◆ **Brief**
Give back every record verbatim, but not the pictures.

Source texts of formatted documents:
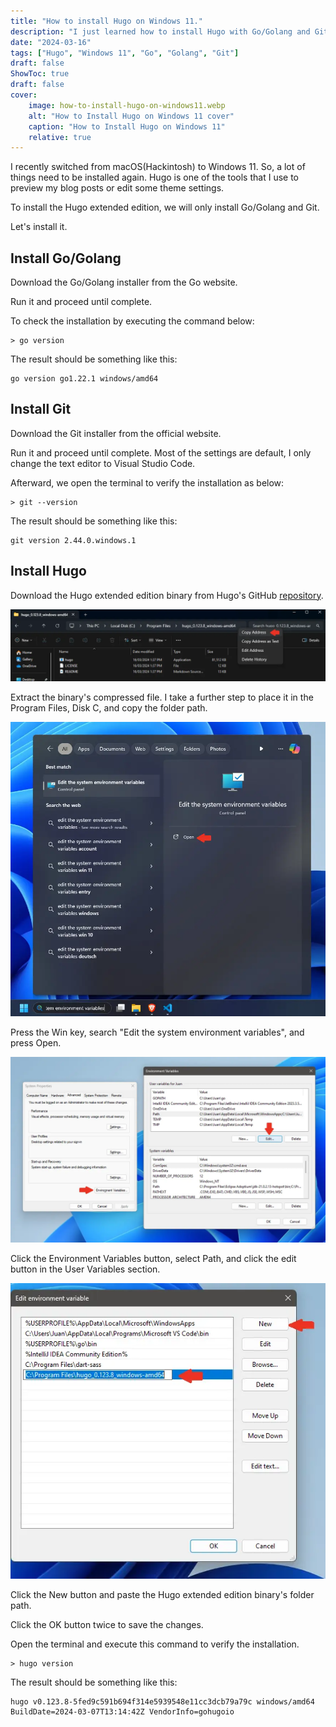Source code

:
 ```yaml
---
title: "How to install Hugo on Windows 11."
description: "I just learned how to install Hugo with Go/Golang and Git."
date: "2024-03-16"
tags: ["Hugo", "Windows 11", "Go", "Golang", "Git"]
draft: false
ShowToc: true
draft: false
cover:
    image: how-to-install-hugo-on-windows11.webp
    alt: "How to Install Hugo on Windows 11 cover"
    caption: "How to Install Hugo on Windows 11"
    relative: true
---
```


I recently switched from macOS(Hackintosh) to Windows 11. So, a lot of things need to be installed again. Hugo is one of the tools that I use to preview my blog posts or edit some theme settings.

To install the Hugo extended edition, we will only install Go/Golang and Git.

Let's install it.

## Install Go/Golang

Download the Go/Golang installer from the Go website.

Run it and proceed until complete.

To check the installation by executing the command below:
```shell
> go version
```

The result should be something like this:
```shell
go version go1.22.1 windows/amd64
```

## Install Git

Download the Git installer from the official website.

Run it and proceed until complete. Most of the settings are default, I only change the text editor to Visual Studio Code.

Afterward, we open the terminal to verify the installation as below:
```shell
> git --version
```

The result should be something like this:
```shell
git version 2.44.0.windows.1
```

## Install Hugo
Download the Hugo extended edition binary from Hugo's GitHub [repository](https://github.com/gohugoio/hugo/releases).


![Copy Hugo's binary folder path.](copy-hugo-binary-folder-address.webp)

Extract the binary's compressed file. I take a further step to place it in the Program Files, Disk C, and copy the folder path.

![Search "Edit the system environment variables" in Windows Search.](windows-search-edit-environment-variables.webp)

Press the Win key, search "Edit the system environment variables", and press Open.

![Click the Environment Variables button, select Path, and click the edit button in the User Variables section.](click-environment-variables-select-path-in-user-variables-and-click-edit-button.webp)

Click the Environment Variables button, select Path, and click the edit button in the User Variables section.

![Paste the Hugo binary's folder path as new environment variable.](add-hugo-extended-binary-folder-in-environment-variable.webp)

Click the New button and paste the Hugo extended edition binary's folder path.

Click the OK button twice to save the changes.

Open the terminal and execute this command to verify the installation.

```shell
> hugo version
```

The result should be something like this:
```shell
hugo v0.123.8-5fed9c591b694f314e5939548e11cc3dcb79a79c windows/amd64 BuildDate=2024-03-07T13:14:42Z VendorInfo=gohugoio
```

◆ **Answer to this exercise**
Source code

:
 ```yaml
---
title: "How to install Hugo on Windows 11."
description: "I just learned how to install Hugo with Go/Golang and Git."
date: "2024-03-16"
tags: ["Hugo", "Windows 11", "Go", "Golang", "Git"]
draft: false
ShowToc: true
draft: false
cover:
    image: how-to-install-hugo-on-windows11.webp
    alt: "How to Install Hugo on Windows 11 cover"
    caption: "How to Install Hugo on Windows 11"
    relative: true
---
```


I recently switched from macOS(Hackintosh) to Windows 11. So, a lot of things need to be installed again. Hugo is one of the tools that I use to preview my blog posts or edit some theme settings.

To install the Hugo extended edition, we will only install Go/Golang and Git.

Let's install it.

## Install Go/Golang

Download the Go/Golang installer from the Go website.

Run it and proceed until complete.

To check the installation by executing the command below:
```shell
> go version
```

The result should be something like this:
```shell
go version go1.22.1 windows/amd64
```

## Install Git

Download the Git installer from the official website.

Run it and proceed until complete. Most of the settings are default, I only change the text editor to Visual Studio Code.

Afterward, we open the terminal to verify the installation as below:
```shell
> git --version
```

The result should be something like this:
```shell
git version 2.44.0.windows.1
```

## Install Hugo
Download the Hugo extended edition binary from Hugo's GitHub [repository](https://github.com/gohugoio/hugo/releases).


![Copy Hugo's binary folder path.](copy-hugo-binary-folder-address.webp)

Extract the binary's compressed file. I take a further step to place it in the Program Files, Disk C, and copy the folder path.

![Search "Edit the system environment variables" in Windows Search.](windows-search-edit-environment-variables.webp)

Press the Win key, search "Edit the system environment variables", and press Open.

![Click the Environment Variables button, select Path, and click the edit button in the User Variables section.](click-environment-variables-select-path-in-user-variables-and-click-edit-button.webp)

Click the Environment Variables button, select Path, and click the edit button in the User Variables section.

![Paste the Hugo binary's folder path as new environment variable.](add-hugo-extended-binary-folder-in-environment-variable.webp)

Click the New button and paste the Hugo extended edition binary's folder path.

Click the OK button twice to save the changes.

Open the terminal and execute this command to verify the installation.

```shell
> hugo version
```

The result should be something like this:
```shell
hugo v0.123.8-5fed9c591b694f314e5939548e11cc3dcb79a79c windows/amd64 BuildDate=2024-03-07T13:14:42Z VendorInfo=gohugoio
```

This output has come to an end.